*What needs to be done*: In your copy of the data, include no pictures and alter nothing else.

*Dataset excerpts*:
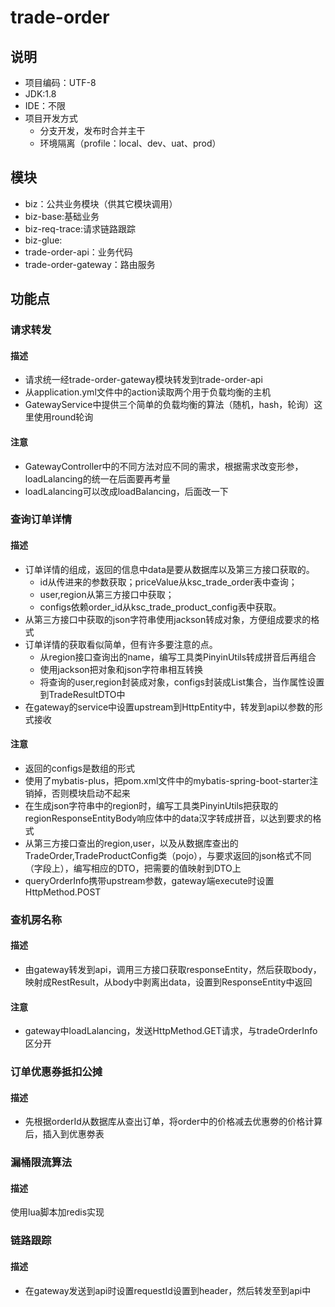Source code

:#  trade-order



## 说明

* 项目编码：UTF-8
* JDK:1.8
* IDE：不限
* 项目开发方式  
  - 分支开发，发布时合并主干
  - 环境隔离（profile：local、dev、uat、prod）

## 模块

* biz：公共业务模块（供其它模块调用）<br/>
* biz-base:基础业务 <br/>
* biz-req-trace:请求链路跟踪<br/>
* biz-glue:<br/>
* trade-order-api：业务代码 <br/>
* trade-order-gateway：路由服务 <br/>


## 功能点

### 请求转发

#### 描述
* 请求统一经trade-order-gateway模块转发到trade-order-api
* 从application.yml文件中的action读取两个用于负载均衡的主机
* GatewayService中提供三个简单的负载均衡的算法（随机，hash，轮询）这里使用round轮询

#### 注意
* GatewayController中的不同方法对应不同的需求，根据需求改变形参，loadLalancing的统一在后面要再考量
* loadLalancing可以改成loadBalancing，后面改一下

### 查询订单详情

#### 描述
* 订单详情的组成，返回的信息中data是要从数据库以及第三方接口获取的。
  - id从传进来的参数获取；priceValue从ksc_trade_order表中查询；
  - user,region从第三方接口中获取；
  - configs依赖order_id从ksc_trade_product_config表中获取。
* 从第三方接口中获取的json字符串使用jackson转成对象，方便组成要求的格式
* 订单详情的获取看似简单，但有许多要注意的点。
  - 从region接口查询出的name，编写工具类PinyinUtils转成拼音后再组合
  - 使用jackson把对象和json字符串相互转换
  - 将查询的user,region封装成对象，configs封装成List集合，当作属性设置到TradeResultDTO中
* 在gateway的service中设置upstream到HttpEntity中，转发到api以参数的形式接收

#### 注意
* 返回的configs是数组的形式
* 使用了mybatis-plus，把pom.xml文件中的mybatis-spring-boot-starter注销掉，否则模块启动不起来
* 在生成json字符串中的region时，编写工具类PinyinUtils把获取的regionResponseEntityBody响应体中的data汉字转成拼音，以达到要求的格式
* 从第三方接口查出的region,user，以及从数据库查出的TradeOrder,TradeProductConfig类（pojo），与要求返回的json格式不同（字段上），编写相应的DTO，把需要的值映射到DTO上
* queryOrderInfo携带upstream参数，gateway端execute时设置HttpMethod.POST

### 查机房名称

#### 描述
* 由gateway转发到api，调用三方接口获取responseEntity，然后获取body，映射成RestResult，从body中剥离出data，设置到ResponseEntity中返回

#### 注意
* gateway中loadLalancing，发送HttpMethod.GET请求，与tradeOrderInfo区分开

### 订单优惠券抵扣公摊

#### 描述
* 先根据orderId从数据库从查出订单，将order中的价格减去优惠劵的价格计算后，插入到优惠劵表

### 漏桶限流算法

#### 描述
使用lua脚本加redis实现

### 链路跟踪

#### 描述
* 在gateway发送到api时设置requestId设置到header，然后转发至到api中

*Task response*:
Source code

:#  trade-order



## 说明

* 项目编码：UTF-8
* JDK:1.8
* IDE：不限
* 项目开发方式  
  - 分支开发，发布时合并主干
  - 环境隔离（profile：local、dev、uat、prod）

## 模块

* biz：公共业务模块（供其它模块调用）<br/>
* biz-base:基础业务 <br/>
* biz-req-trace:请求链路跟踪<br/>
* biz-glue:<br/>
* trade-order-api：业务代码 <br/>
* trade-order-gateway：路由服务 <br/>


## 功能点

### 请求转发

#### 描述
* 请求统一经trade-order-gateway模块转发到trade-order-api
* 从application.yml文件中的action读取两个用于负载均衡的主机
* GatewayService中提供三个简单的负载均衡的算法（随机，hash，轮询）这里使用round轮询

#### 注意
* GatewayController中的不同方法对应不同的需求，根据需求改变形参，loadLalancing的统一在后面要再考量
* loadLalancing可以改成loadBalancing，后面改一下

### 查询订单详情

#### 描述
* 订单详情的组成，返回的信息中data是要从数据库以及第三方接口获取的。
  - id从传进来的参数获取；priceValue从ksc_trade_order表中查询；
  - user,region从第三方接口中获取；
  - configs依赖order_id从ksc_trade_product_config表中获取。
* 从第三方接口中获取的json字符串使用jackson转成对象，方便组成要求的格式
* 订单详情的获取看似简单，但有许多要注意的点。
  - 从region接口查询出的name，编写工具类PinyinUtils转成拼音后再组合
  - 使用jackson把对象和json字符串相互转换
  - 将查询的user,region封装成对象，configs封装成List集合，当作属性设置到TradeResultDTO中
* 在gateway的service中设置upstream到HttpEntity中，转发到api以参数的形式接收

#### 注意
* 返回的configs是数组的形式
* 使用了mybatis-plus，把pom.xml文件中的mybatis-spring-boot-starter注销掉，否则模块启动不起来
* 在生成json字符串中的region时，编写工具类PinyinUtils把获取的regionResponseEntityBody响应体中的data汉字转成拼音，以达到要求的格式
* 从第三方接口查出的region,user，以及从数据库查出的TradeOrder,TradeProductConfig类（pojo），与要求返回的json格式不同（字段上），编写相应的DTO，把需要的值映射到DTO上
* queryOrderInfo携带upstream参数，gateway端execute时设置HttpMethod.POST

### 查机房名称

#### 描述
* 由gateway转发到api，调用三方接口获取responseEntity，然后获取body，映射成RestResult，从body中剥离出data，设置到ResponseEntity中返回

#### 注意
* gateway中loadLalancing，发送HttpMethod.GET请求，与tradeOrderInfo区分开

### 订单优惠券抵扣公摊

#### 描述
* 先根据orderId从数据库从查出订单，将order中的价格减去优惠劵的价格计算后，插入到优惠劵表

### 漏桶限流算法

#### 描述
使用lua脚本加redis实现

### 链路跟踪

#### 描述
* 在gateway发送到api时设置requestId设置到header，然后转发至到api中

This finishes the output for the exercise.